Aracın içi ralli koşullarına uygun şekilde düzenlendi
1948-1975 arasında üretilen araçlarla yarışacak olan STC-16’nin rakipleri arasında Ford Escort MK1-MK2, Porshe 911, Bentley, Rolls Royce gibi önde gelen araçlar bulunuyor. STC-16’nın hazırlık sürecinde de aracı buna göre hazırladıklarını söyleyen Eriç, “Üretildiği dönemin en güçlü ralli araçlarıyla yarışacağız. STC-16’nın standart olan 1.6 litre Ford Kent motorunu, 2 litrelik Ford Pinto motoruyla değiştirmek, 4 ileri şanzıman yerine 5 ileri şanzıman kullanmak istediğimizi yarış organizasyonuna bildirdik, kabul ettiler. Otomobilin ana hatları değişmeyecek şekilde şasesi güçlendirildi. Her değişiklik sonrası olası ihtiyaçları anlamak için test sürüşleri yaptık” şeklinde anlattı.
Baba-oğul test sürüşü öncesinde
"Çocuk yaşlardan itibaren otomobillere ilgim vardı"
Anadol STC-16’nin pilot koltuğuna oturacak Alican Eriç, asıl mesleği olan endüstriyel tasarımcılığın yanında iş hayatını kendisine ait seramik atölyesinde yürütse de, babasının otomobil tutkusu küçük yaşlardan itibaren kendisini etkilemiş: “Özellikle arabalar hakkında dergiler biriktirirdim; defterimin, kitabımın köşesine araba resimleri çizerdim. Babam da büyüdüğüm zaman ufak bir araç ile off-road yarışlarına katılabileceğimizi, araba parçalarını öğretebileceğini söylerdi. Ve tabii zaman içinde büyüdükçe babama bu vaadini hatırlattım. Sonrasında ilk olarak TransAnatolia rallilerine katıldık.”
Yarış öncesi birçok kez test sürüşü gerçekleştirildi
"İlk başta korkutucuydu"
Günümüzün elektrikli ve hatta sürücüye ihtiyaç duymayan otomobillerinin yanında 50 yıl önceki teknolojiyi barındıran Anadol’u kullanmayı “heyecan verici” bulduğunu söyleyen Eriç, “Anadol ile Slovenya rallisinde de yarışmıştık fakat ilk başka STC-16’nin koltuğuna oturmak benim için korkutucuydu. Çünkü sert bir direksiyonu vardı. Bunun üzerine Serdar Bostancı bana pratik yapabileceğim bir simülasyondan bahsetti. Simülasyonun da oldukça faydası oldu çünkü elektronik aksamı olmayan mekanik ağırlıklı bir arabaya alışmam gerekiyordu. Sonrasında Körfez pistindeki deneme sürüşlerimizde arabaya hakimiyetim daha da pekişti.”

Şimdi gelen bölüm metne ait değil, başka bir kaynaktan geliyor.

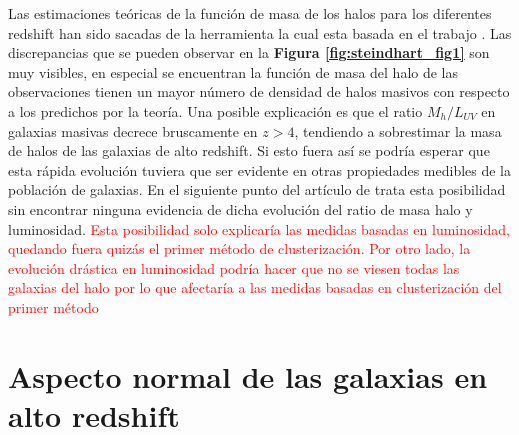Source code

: \documentclass{article}
\begin{document}
Las estimaciones teóricas de la función de masa de los halos para los diferentes redshift han sido sacadas de la herramienta \cite{murray2013hmfcalc} la cual esta basada en el trabajo \cite{sheth2001ellipsoidal}. Las discrepancias que se pueden observar en la \textbf{Figura \ref{fig:steindhart_fig1}} son muy visibles, en especial se encuentran la función de masa del halo de las observaciones tienen un mayor número de densidad de halos masivos con respecto a los predichos por la teoría. Una posible explicación es que el ratio $M_h/L_{UV}$ en galaxias masivas decrece bruscamente en $z>4$, tendiendo a sobrestimar la masa de halos de las galaxias de alto redshift. Si esto fuera así se podría esperar que esta rápida evolución tuviera que ser evidente en otras propiedades medibles de la población de galaxias. En el siguiente punto del artículo de \cite{steinhardt2016impossibly} trata esta posibilidad sin encontrar ninguna evidencia de dicha evolución del ratio de masa halo y luminosidad. \textcolor{red}{Esta posibilidad solo explicaría las medidas basadas en luminosidad, quedando fuera quizás el primer método de clusterización. Por otro lado, la evolución drástica en luminosidad podría hacer que no se viesen todas las galaxias del halo \citep{wang2019dominant} por lo que afectaría a las medidas basadas en clusterización del primer método}

\section*{Aspecto normal de las galaxias en alto redshift}

\newpage



\newpage
\appendix

\end{document}
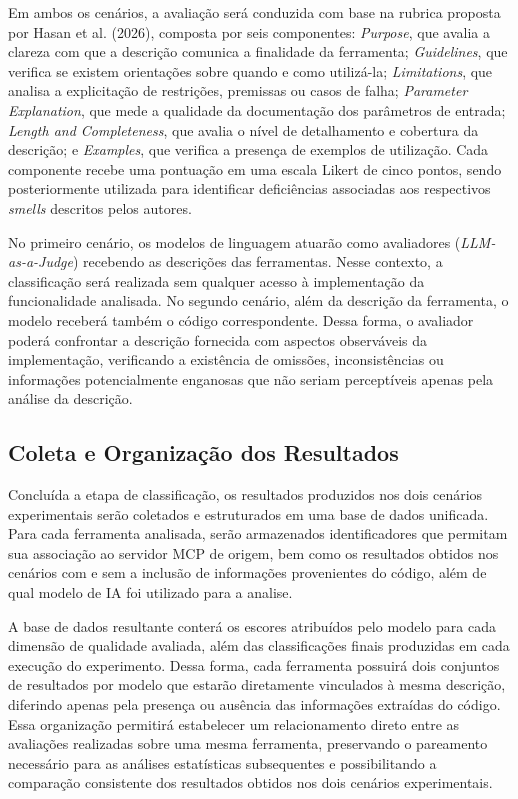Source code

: Em ambos os cenários, a avaliação será conduzida com base na rubrica proposta por Hasan et al. (2026)\nocite{2026arXiv260214878M}, composta por seis componentes: \textit{Purpose}, que avalia a clareza com que a descrição comunica a finalidade da ferramenta; \textit{Guidelines}, que verifica se existem orientações sobre quando e como utilizá-la; \textit{Limitations}, que analisa a explicitação de restrições, premissas ou casos de falha; \textit{Parameter Explanation}, que mede a qualidade da documentação dos parâmetros de entrada; \textit{Length and Completeness}, que avalia o nível de detalhamento e cobertura da descrição; e \textit{Examples}, que verifica a presença de exemplos de utilização. Cada componente recebe uma pontuação em uma escala Likert de cinco pontos, sendo posteriormente utilizada para identificar deficiências associadas aos respectivos \textit{smells} descritos pelos autores.

No primeiro cenário, os modelos de linguagem atuarão como avaliadores (\textit{LLM-as-a-Judge}) recebendo as descrições das ferramentas. Nesse contexto, a classificação será realizada sem qualquer acesso à implementação da funcionalidade analisada. No segundo cenário, além da descrição da ferramenta, o modelo receberá também o código correspondente. Dessa forma, o avaliador poderá confrontar a descrição fornecida com aspectos observáveis da implementação, verificando a existência de omissões, inconsistências ou informações potencialmente enganosas que não seriam perceptíveis apenas pela análise da descrição.


\subsection{Coleta e Organização dos Resultados}

Concluída a etapa de classificação, os resultados produzidos nos dois cenários experimentais serão coletados e estruturados em uma base de dados unificada. Para cada ferramenta analisada, serão armazenados identificadores que permitam sua associação ao servidor MCP de origem, bem como os resultados obtidos nos cenários com e sem a inclusão de informações provenientes do código, além de qual modelo de IA foi utilizado para a analise.

A base de dados resultante conterá os escores atribuídos pelo modelo para cada dimensão de qualidade avaliada, além das classificações finais produzidas em cada execução do experimento. Dessa forma, cada ferramenta possuirá dois conjuntos de resultados por modelo que estarão diretamente vinculados à mesma descrição, diferindo apenas pela presença ou ausência das informações extraídas do código. Essa organização permitirá estabelecer um relacionamento direto entre as avaliações realizadas sobre uma mesma ferramenta, preservando o pareamento necessário para as análises estatísticas subsequentes e possibilitando a comparação consistente dos resultados obtidos nos dois cenários experimentais.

36 gün boyunca her gün en az 500 kilometre yol kat edecek olan baba ve oğul yarışa hazırlanmak için deneme sürüşlerinin yanında fiziksel kondisyonlarını artırmak için de çalışma yürütüyor. Lastik patlaması dahil her türlü arızanın pilot ve co-pilot tarafından gerçekleştirileceği yarış için Anadol STC-16, başlangıç noktası Pekin için 9 Şubat tarihinde uğurlandı. Çin, Kazakistan, Azerbaycan, Gürcistan, Türkiye, Yunanistan, İtalya ve Fransa boyunca devam edecek yarış için Ali Eriç ve Alican Eriç 15 Mayıs’ta Çin’de olacak.